札幌市西区に拠点を置く建設会社「花井組」で起きた衝撃的な暴行事件。その恐るべき内部実態が次々と明らかになっています。今年3月25日午前9時48分、七戸義昭社長が従業員に振るった暴力の一部始終が防犯カメラに収められ、SNSで拡散。「殴る」「蹴る」だけではない、日本刀を用いた恐怖の脅迫行為まで発覚し、北海道内外に大きな波紋を広げています。
暴露系インフルエンサーによって5月7日にSNSで公開された約2分間の映像。そこには社長とされる作業服姿の中年男性が、オレンジ色の上着を着た従業員を平手打ちし、腹部に膝蹴りを食らわせ、髪を掴んで頭を揺さぶるという衝撃的な場面が映し出されていました。
社長は従業員を押し倒し、馬乗りになって更に暴行。泣き叫ぶ被害者に対し「ふざけんな俺に歯向かう気か」と怒鳴りながら顔面を蹴り続ける様子も...
被害者男性の証言によれば、この暴行の発端は会社で世話をしていたコイだったといいます。「コイの水槽の掃除を命じられた際、社長の奥さんに『取って』と言われて『わかった』と声を荒げて返事をしたことが社長の気に障った」と被害者は語っています。より詳しい報道では、ニシキゴイの水槽への薬剤投入ミスが関係していたとも伝えられています。
恐ろしいことに、現場には社長の妻と常務も居合わせていましたが、暴行は約1時間にわたって続いたといいます。被害者男性は「暴行回数は20回くらい前後」と証言しており、その様子を目の当たりにした人物たちも止めることなく、むしろ幇助していたとされています。
かつて花井組で半年ほど働いていた元従業員からも、社長による過酷な「指導」が以前から日常的に行われていたという証言が寄せられています。「説教好きというか、特定の社員と決めたらしばらくはその社員をよく呼び出して説教するというのが結構行われていて、私の時は女性社員だったんですけど、もう本当に1日中に近い時もありました」
さらに衝撃的なのは、元従業員の家族からの証言です。現場でミスをすると連帯責任が課され、社長が日本刀を取り出して「指から切るか、腕からいくか」と従業員を脅していたといいます。
何をされるか分からない恐怖で、誰も抵抗できなかった
と元従業員の家族は証言しています。この衝撃的な証言に対し、ネット上では「日本刀ではなく『ドス』だった」という指摘もありますが、いずれにせよ武器を用いた脅迫行為であることに変わりはありません。

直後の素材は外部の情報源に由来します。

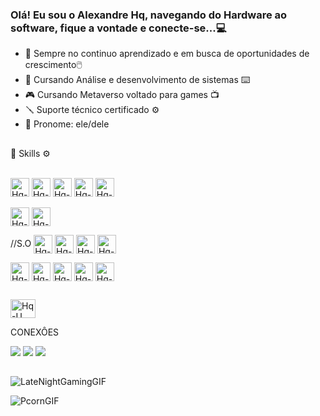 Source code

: ### Olá! Eu sou o Alexandre Hq, navegando do Hardware ao software, fique a vontade e conecte-se...💻
<p align="center">

- 🔭 Sempre no continuo aprendizado e em busca de oportunidades de crescimento🖱️
- 🤖 Cursando Análise e desenvolvimento de sistemas ⌨️
- 🎮 Cursando Metaverso voltado para games 📺
- 🪛 Suporte técnico certificado ⚙️
- 📖 Pronome: ele/dele

 ##
   🧠 Skills ⚙️
   
  <div style="display: inline_block"><br>
   
   
   <img align="center" alt="Hq-java" height="30" src="https://img.shields.io/badge/Java-ED8B00?style=for-the-badge&logo=java&logoColor=white">
  
  <img align="center" alt="Hq-Js" height="30" src="https://img.shields.io/badge/JavaScript-F7DF1E?style=for-the-badge&logo=javascript&logoColor=black">
        
  <img align="center" alt="Hq-HTML" height="30" src="https://img.shields.io/badge/HTML5-E34F26?style=for-the-badge&logo=html5&logoColor=white">
   
  <img align="center" alt="Hq-CSS" height="30" src="https://img.shields.io/badge/CSS3-1572B6?style=for-the-badge&logo=css3&logoColor=white">
        
  <img align="center" alt="Hq-MySQL" height="30" src="https://img.shields.io/badge/MySQL-00000F?style=for-the-badge&logo=mysql&logoColor=white">
  
  </div>
  
  <div style="display: inline_block"><br>
  
  <img align="center" alt="Hq-LinuxMint" height="30" src="https://img.shields.io/badge/Linux_Mint-87CF3E?style=for-the-badge&logo=linux-mint&logoColor=white">
  <img align="center" alt="Hq-ArchLinux" height="30" src= "https://img.shields.io/badge/Arch_Linux-1793D1?style=for-the-badge&logo=arch-linux&logoColor=white">

//S.O
   <img align="center" alt="Hq-Win" height="30" src= "https://img.shields.io/badge/Windows-0078D6?style=for-the-badge&logo=windows&logoColor=white">
   <img align="center" alt="Hq-POWERSHELL" height="30" src="https://img.shields.io/badge/powershell-5391FE?style=for-the-badge&logo=powershell&logoColor=white">
   <img align="center" alt="Hq-CMD" height="30" src="https://img.shields.io/badge/windows%20terminal-4D4D4D?style=for-the-badge&logo=windows%20terminal&logoColor=white">
   <img align="center" alt="Hq-Win" height="30" src= "https://img.shields.io/badge/Microsoft_Office-D83B01?style=for-the-badge&logo=microsoft-office&logoColor=white"> 


          
  <img align="center" alt="Hq-PS" height="30" src="https://img.shields.io/badge/Adobe%20Photoshop-31A8FF?style=for-the-badge&logo=Adobe%20Photoshop&logoColor=black">

  <img align="center" alt="Hq-Canva" height="30" src="https://img.shields.io/badge/Canva-%2300C4CC.svg?&style=for-the-badge&logo=Canva&logoColor=white">

  <img align="center" alt="Hq-Eclipse" height="30" src="https://img.shields.io/badge/Eclipse-2C2255?style=for-the-badge&logo=eclipse&logoColor=white">
  
  <img align="center" alt="Hq-VSCode" height="30" src="https://img.shields.io/badge/Visual_Studio_Code-0078D4?style=for-the-badge&logo=visual%20studio%20code&logoColor=white">

  <img align="center" alt="Hq-Trello" height="30" src="https://img.shields.io/badge/Trello-0052CC?style=for-the-badge&logo=trello&logoColor=white">
</div>


</div>

 ##
  <img align="center" alt="Hq-U" height="30" width="40" src= https://github.com/AlexandreHQ10/AlexandreHQ10/assets/88166141/286bc2e6-e747-4354-b5b9-3ec2c6bf0b79) img/>

CONEXÔES

   
 <div>

 <a href="https://www.linkedin.com/in/alexandre-hq/" target="_blank"><img src="https://img.shields.io/badge/-LinkedIn-%230077B5?style=for-the-badge&logo=linkedin&logoColor=white" target="_blank"></a>
 <a href="https://discord.com/channels/@AlexandreHq9106" target="_blank"><img src="https://img.shields.io/badge/Discord-7289DA?style=for-the-badge&logo=discord&logoColor=white" target="_blank"></a>
 <a href = "mailto:alexandrehenriquehq10@gmail.com"><img src="https://img.shields.io/badge/Gmail-D14836?style=for-the-badge&logo=gmail&logoColor=white"></a> 
  
</div>

 ##

 <img>![LateNightGamingGIF](https://github.com/AlexandreHQ10/AlexandreHQ10/assets/88166141/d54262bc-9557-4774-b74a-8e8d9d3860ac)<img/>

<img>![PcornGIF](https://github.com/AlexandreHQ10/AlexandreHQ10/assets/88166141/fdad3f12-3f7c-4d98-aeba-b5b0f0e70e2f)<img/>

 <!--
<div>
  <a href="https://github.com/AlexandreHQ10">
  <img height="150em" src="https://github-readme-stats.vercel.app/api?username=AlexandreHQ10&show_icons=true&theme=merko&include_all_commits=true&count_private=true"/>
  <img height="150em" src="https://github-readme-stats.vercel.app/api/top-langs/?username=AlexandreHQ10&layout=compact&langs_count=168&theme=tokyonight"/>
</div>
-->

HBT北海道テレビが入手した会社のグループLINEからは、社長への「絶対服従」の風潮が明らかに。朝起きてから会社に到着するまでの間に全員が挨拶のメッセージを送ることが義務付けられ、休日や連休中でも例外なしだったといいます。
「おはようございます。みなさんおはようございます、おはようございます・・・」
元従業員は「これは休日だろうが連休だろうが平日だろうが、もう毎日入れなければというか、当然のように習慣づいている」と証言。さらに驚くべきことに、社長からのメッセージには仕事中や運転中であっても即座の返信が求められていたといいます。
社長からの「気持ちを汲めない者は捨てていくんだ、良いな。一期一会な、良いな。それには普段の姿勢が全てな!」というメッセージに対し、従業員たちは「社長解りました」と繰り返すのみ。社長に意見を言うことは許されない状況だったと元従業員は語っています。
対外的には「札幌SDGs登録企業」として認定され、「さっぽろまちづくりスマイル企業」としてクリーンなイメージを発信していた花井組。さらに、2024年には経済産業省系の「健康経営優良法人(ネクストブライト1000)」にも選定されていました。
創業は1939年(昭和14年)11月。北海道三笠町で「土木請負業花井組」として始まり、2025年時点で創業88年を迎える地域密着型の老舗企業です。公式ホームページでは「目指せ100年企業」とうたっていましたが、内部実態は防犯カメラに捉えられた暴行映像や元従業員の証言によって、まったく異なるものだったことが明らかになっています。
衝撃的なことに、七戸義昭社長の名前は北海道警察の「交通安全活動推進委員」名簿にも記載されていたことがわかりました。交通マナー啓発を担う立場でありながら、自らが長時間にわたり従業員を殴打していたという矛盾に、ネット上では「警察は関係を見直すべき」という声も上がっています。
SNS上で特定されたとされる七戸社長のInstagramアカウントには、全身刺青の写真も掲載されていたといい、その外見からも「反社会的勢力に近いのでは」との憶測も広がっています。
この暴行事件の発覚を受け、プロバスケットボールチーム「レバンガ北海道」はスポンサー契約を即日解除。「このような暴力的な行為は、スポーツの健全性や地域社会への信頼に著しく反するものであり、当クラブとしても看過できるものではありません」と声明を発表しました。
また札幌市も、花井組に対する「さっぽろまちづくりスマイル企業」などの各認証制度の取り消し手続きを進めることを明らかにしています。花井組のホームページも8日夜から閲覧できない状態となり、「このドメインはサイトに接続されていません」と表示される状態になっています。
暴行を受けた従業員は既に会社を退職し、警察に被害届を提出。これに対し花井組側は「事実と異なる点が多く」と主張しながらも、代理人弁護士を通じて「恐らく(暴行は)そうなのではないか」と認める姿勢を示し、示談に向けて動いていると伝えられています。
さらに、被害者男性の証言では、暴行に加わっていた常務とされる人物が被害者を後ろから押さえつけて逃げられないようにしていたという詳細も明らかになっています。これにより、会社ぐるみの暴力体質が浮き彫りとなっています。
この事件は、企業のコンプライアンスと労働環境の重要性を改めて問う事例となっています。表向きの企業イメージと内部実態の乖離、そして権力を背景にした暴力や脅迫が許される職場環境の危険性を私たちに突きつけているのです。「目指せ100年企業」を掲げていた花井組ですが、今回の事件をきっかけに企業としての存続すら危ぶまれる状況となっています。